You said that irony was the shackles of youth
"I sleep under the rags."
So I wake up on the floor. Ollie is sleeping on the sofa. “Morning Ollie”. O god. Where am I? I’m on the floor of Jed’s front room. O hell. I’ve got to go to London to go see REM. O dude. Man. So we’ve had the tickets for about six months now and it was going to be last weekend but then all those bombs went off and so now it’s today. Alice was going to come but she forgot what weekend it was and she was in Cambridge on a river trip. Andy considered coming for about a minute but then remembered that he didn’t really like REM and I remembered watching them at Glastonbury and him just standing there behind me making sarcastic comments and I didn’t really fancy that either. So I set off with Ollie to walk back home, Ollie is walking with a limp due to a Frisbee injury, but as I am on my way home Nicky P calls me and reminds me that I said he could have the ticket, so I go home and have a shower and get dressed and get my stuff together and go to the station and get a train ticket and buy a big box of orange juice and meet up with Nick and we get on the train.

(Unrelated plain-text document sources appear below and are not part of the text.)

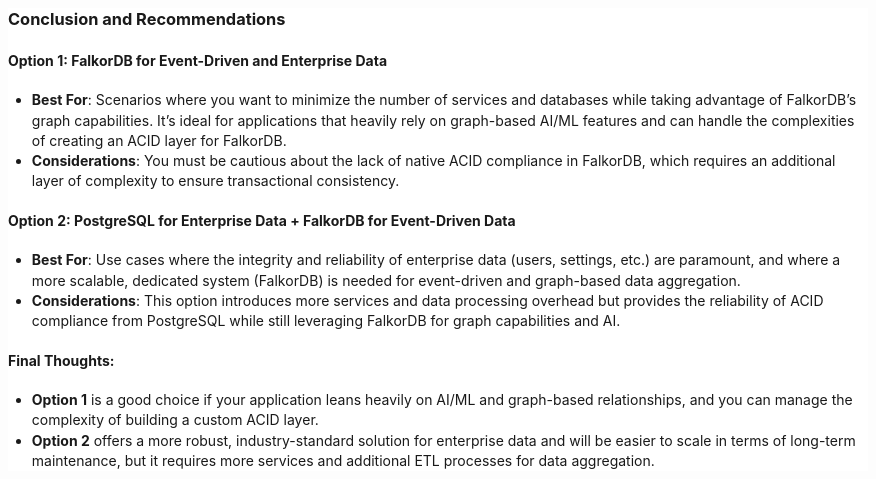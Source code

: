 
### **Conclusion and Recommendations**

#### **Option 1: FalkorDB for Event-Driven and Enterprise Data**  
- **Best For**: Scenarios where you want to minimize the number of services and databases while taking advantage of FalkorDB’s graph capabilities. It’s ideal for applications that heavily rely on graph-based AI/ML features and can handle the complexities of creating an ACID layer for FalkorDB.
- **Considerations**: You must be cautious about the lack of native ACID compliance in FalkorDB, which requires an additional layer of complexity to ensure transactional consistency.

#### **Option 2: PostgreSQL for Enterprise Data + FalkorDB for Event-Driven Data**  
- **Best For**: Use cases where the integrity and reliability of enterprise data (users, settings, etc.) are paramount, and where a more scalable, dedicated system (FalkorDB) is needed for event-driven and graph-based data aggregation.
- **Considerations**: This option introduces more services and data processing overhead but provides the reliability of ACID compliance from PostgreSQL while still leveraging FalkorDB for graph capabilities and AI.

#### **Final Thoughts**:
- **Option 1** is a good choice if your application leans heavily on AI/ML and graph-based relationships, and you can manage the complexity of building a custom ACID layer.
- **Option 2** offers a more robust, industry-standard solution for enterprise data and will be easier to scale in terms of long-term maintenance, but it requires more services and additional ETL processes for data aggregation.
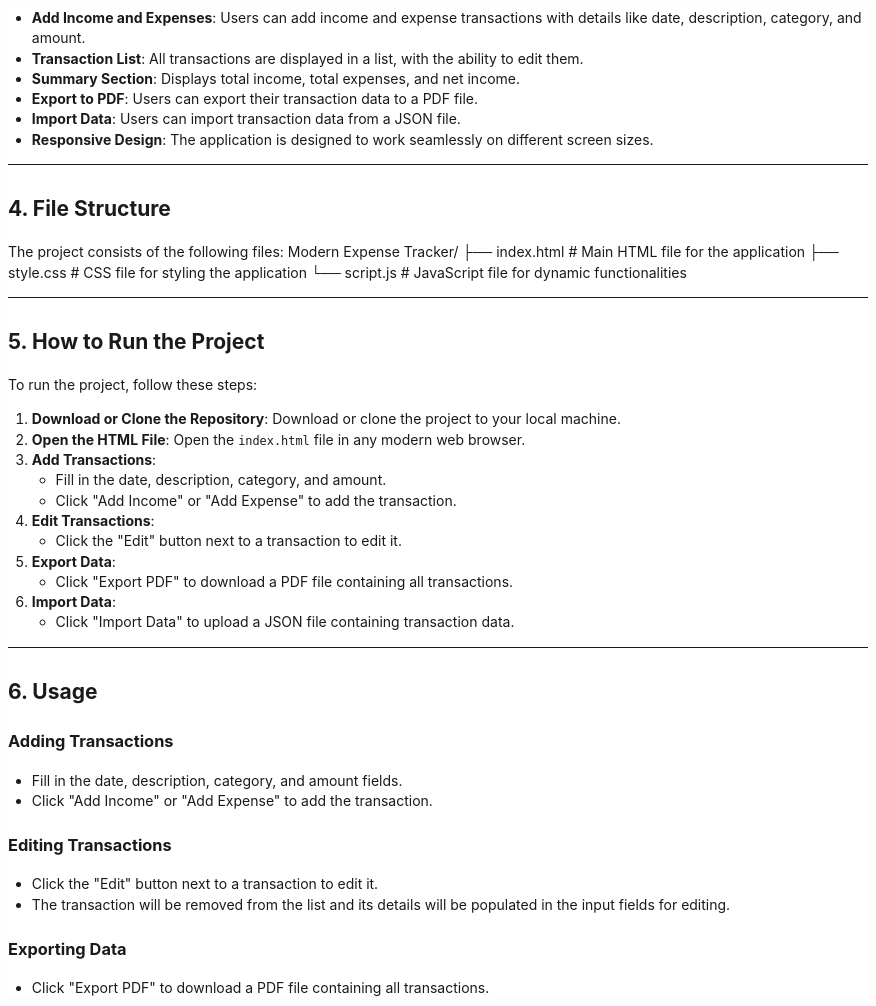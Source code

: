- **Add Income and Expenses**: Users can add income and expense transactions with details like date, description, category, and amount.
- **Transaction List**: All transactions are displayed in a list, with the ability to edit them.
- **Summary Section**: Displays total income, total expenses, and net income.
- **Export to PDF**: Users can export their transaction data to a PDF file.
- **Import Data**: Users can import transaction data from a JSON file.
- **Responsive Design**: The application is designed to work seamlessly on different screen sizes.

---

## 4. File Structure
The project consists of the following files:
Modern Expense Tracker/
├── index.html # Main HTML file for the application
├── style.css # CSS file for styling the application
└── script.js # JavaScript file for dynamic functionalities


---

## 5. How to Run the Project
To run the project, follow these steps:

1. **Download or Clone the Repository**: Download or clone the project to your local machine.
2. **Open the HTML File**: Open the `index.html` file in any modern web browser.
3. **Add Transactions**:
   - Fill in the date, description, category, and amount.
   - Click "Add Income" or "Add Expense" to add the transaction.
4. **Edit Transactions**:
   - Click the "Edit" button next to a transaction to edit it.
5. **Export Data**:
   - Click "Export PDF" to download a PDF file containing all transactions.
6. **Import Data**:
   - Click "Import Data" to upload a JSON file containing transaction data.

---

## 6. Usage
### Adding Transactions
- Fill in the date, description, category, and amount fields.
- Click "Add Income" or "Add Expense" to add the transaction.

### Editing Transactions
- Click the "Edit" button next to a transaction to edit it.
- The transaction will be removed from the list and its details will be populated in the input fields for editing.

### Exporting Data
- Click "Export PDF" to download a PDF file containing all transactions.
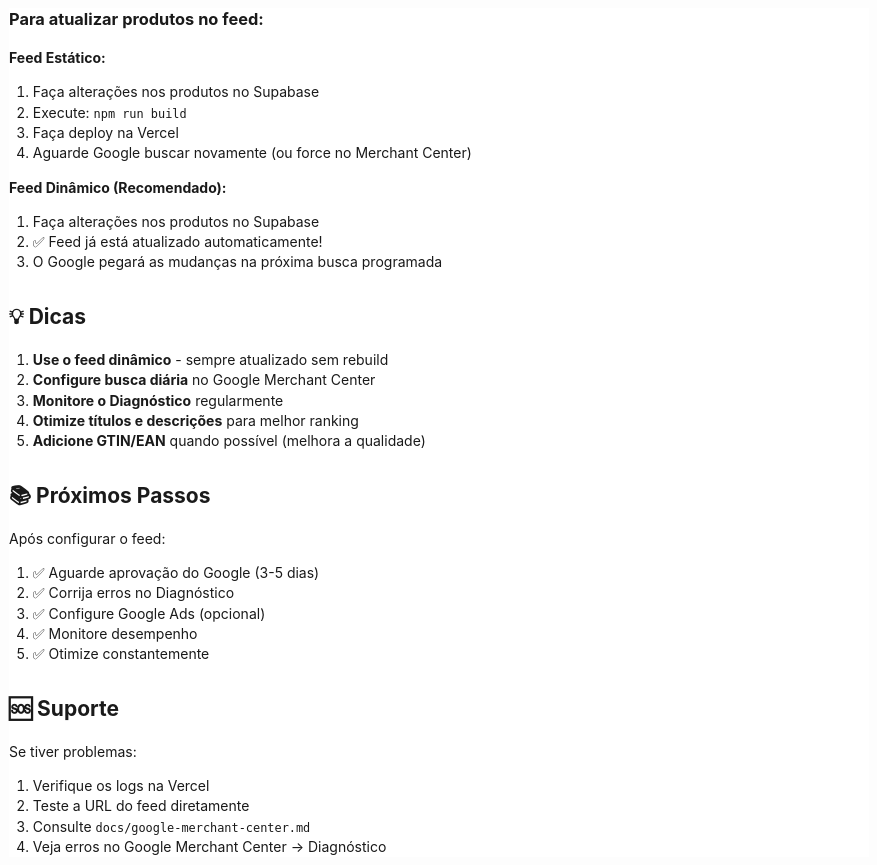 ### Para atualizar produtos no feed:

**Feed Estático:**
1. Faça alterações nos produtos no Supabase
2. Execute: `npm run build`
3. Faça deploy na Vercel
4. Aguarde Google buscar novamente (ou force no Merchant Center)

**Feed Dinâmico (Recomendado):**
1. Faça alterações nos produtos no Supabase
2. ✅ Feed já está atualizado automaticamente!
3. O Google pegará as mudanças na próxima busca programada

## 💡 Dicas

1. **Use o feed dinâmico** - sempre atualizado sem rebuild
2. **Configure busca diária** no Google Merchant Center
3. **Monitore o Diagnóstico** regularmente
4. **Otimize títulos e descrições** para melhor ranking
5. **Adicione GTIN/EAN** quando possível (melhora a qualidade)

## 📚 Próximos Passos

Após configurar o feed:

1. ✅ Aguarde aprovação do Google (3-5 dias)
2. ✅ Corrija erros no Diagnóstico
3. ✅ Configure Google Ads (opcional)
4. ✅ Monitore desempenho
5. ✅ Otimize constantemente

## 🆘 Suporte

Se tiver problemas:
1. Verifique os logs na Vercel
2. Teste a URL do feed diretamente
3. Consulte `docs/google-merchant-center.md`
4. Veja erros no Google Merchant Center → Diagnóstico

We meet my mother, sister and cousin outside Hennys on Oxford Circus. London is packed full of people. We leap upon a bus and hurtle down towards Hyde Park Corner. I still haven’t got any glasses, am covered in dirt, and don’t have any money. Which, needless to say, reinforce my mother’s theory that I’m totally unable to look after myself. Which, looking at the evidence, I wouldn’t entirely disagree with.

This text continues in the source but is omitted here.